葉牡丹は、お正月によく見かける牡丹に似た植物です。「祝福」や「利益」といった花言葉から、万両とともにお祝いごとのプレゼントとして人気があります。今回は、そんな葉牡丹とはどんな植物なのかと、種類や品種についてご紹介します。
葉牡丹(ハボタン)とは?花びらのように見えるのは葉っぱ?
葉牡丹は、ブロッコリーやカリフラワーなどと同じアブラナ科の植物です。原産地のヨーロッパでは、古くから野菜として扱われてきました。日本には江戸時代に渡来し、第二次大戦後から盛んに品種改良が行われるようになりました。
寒さに強く、冬になると葉の中央が赤やクリーム、白、ピンクなどに色づきます。葉っぱが色づくと牡丹の花のように見えることから、名付けられました。寒さにあたることで葉っぱは変色し、暖地では色付かないことがあります。また、キャベツの仲間であることから、葉っぱを食べることもできます。
葉牡丹(ハボタン)の別名や原産地は?
- 学名
- Brassica oleracea var.acephala
- 科・属名
- アブラナ科・ブラシカ(アブラナ)属
- 英名
- flowering kale
ornamental kale
ornamental cabbage
- 原産地
- ヨーロッパ西南部
- 鑑賞期
- 11~2月
- 花の色
- 赤、紅、ピンク、白、紫など
- 別名
- 花キャベツ(ハナキャベツ)
葉牡丹(ハボタン)の開花の時期と見頃の季節はいつ?
葉牡丹は、4~5月頃に4枚の花びらをつけた花を咲かせます。しかし、花よりも葉っぱが色づく11~3月頃が見頃の時期です。草丈は、20~80cmほどに生長します。

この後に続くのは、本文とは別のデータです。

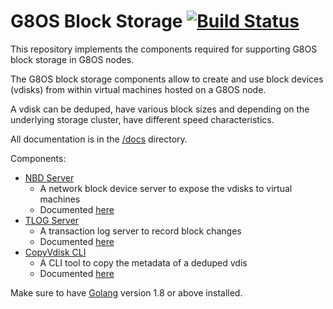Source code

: # G8OS Block Storage [![Build Status](https://travis-ci.org/g8os/blockstor.svg?branch=master)](https://travis-ci.org/g8os/blockstor)

This repository implements the components required for supporting G8OS block storage in G8OS nodes.

The G8OS block storage components allow to create and use block devices (vdisks) from within virtual machines hosted on a G8OS node.

A vdisk can be deduped, have various block sizes and depending on the underlying storage cluster, have different speed characteristics.

All documentation is in the [/docs](docs/SUMMARY.md) directory.

Components:
* [NBD Server](nbdserver/readme.md)
  - A network block device server to expose the vdisks to virtual machines
  - Documented [here](docs/nbd/nbd.md)
* [TLOG Server](tlog/readme.md)
  - A transaction log server to record block changes
  - Documented [here](docs/tlog/tlog.md)
* [CopyVdisk CLI](cmd/copyvdisk/readme.md)
  - A CLI tool to copy the metadata of a deduped vdis
  - Documented [here](docs/copyvdisk/copyvdisk.md)

Make sure to have [Golang](https://golang.org/) version 1.8 or above installed.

中でも草丈の短い「ミニ葉牡丹」はかわいらしく、庭植えや鉢植えにして楽しまれています。一年草として扱われることが多いですが、枝分かれさせた茎の先端に花を咲かせる「踊り葉牡丹」という仕立て方で、多年草として楽しむこともできます。
葉牡丹(ハボタン)の種類や品種は?
葉牡丹は、明治以降に冬の園芸植物として広まり、第二次大戦以降に品種改良が盛んに行われるようになりました。1980年代には、葉に縮れや切れ込みの入ったものなども出てきて、形が多様化してきました。
現在では、葉っぱが丸い「丸葉系」、葉の縁がウェーブかかっている「ちりめん系」、葉に深い切れ込みが入る「さんご系」の3系統に大きく分けられます。また、丸葉系は、「東京丸葉系」と「大阪丸葉系」の2つに分類されます。
1. ちりめん系(名古屋縮緬系)
ちりめん系は、葉のふちが細かくフリル状になっている系統で、明治以降に名古屋で作られました。根の生長が他のものに比べて弱く、花壇に並べて植えるのは適しません。そのため、鉢植えで育てるのが一般的です。薄紫色の葉が重なりあうように伸びる「紅かもめ」が代表品種です。
2. さんご系
ロシアからもたらされた切れ葉ケールと丸葉系を交配させ、さらに丸葉系をかけあわせて作られた品種がさんご系です。葉に細く深い切れ込みが入っており、観賞価値が高いとされています。薄紫色の「紅孔雀」や、白い葉の中心に薄紫の葉がつく「白さんご」が代表品種です。
3. 東京丸葉系
東京丸葉系は、江戸時代から育成が始まった古くからある系統です。葉が丸く、見た目がキャベツに似ています。寒さや暑さに強いので栽培しやすく、「江戸葉牡丹」とも呼ばれます。白い葉で、真ん中が薄紫に変化する「日の出」が代表品種です。
4. 大阪丸葉系
大阪丸葉系は、東京丸葉系とちりめん系の交雑種で、戦後に育生が盛んに行われるようになりました。葉のふちがゆるやかに波打ち、葉の発色もよく、育てやすいのが特徴です。フリル状の葉が目立つ「つぐみ」が代表品種です。
葉牡丹(ハボタン)は食べられるの?
葉牡丹の原種であるケールは、栄養価の高い緑黄色野菜として、青汁に利用されています。その改良品種である葉牡丹も、食べることができます。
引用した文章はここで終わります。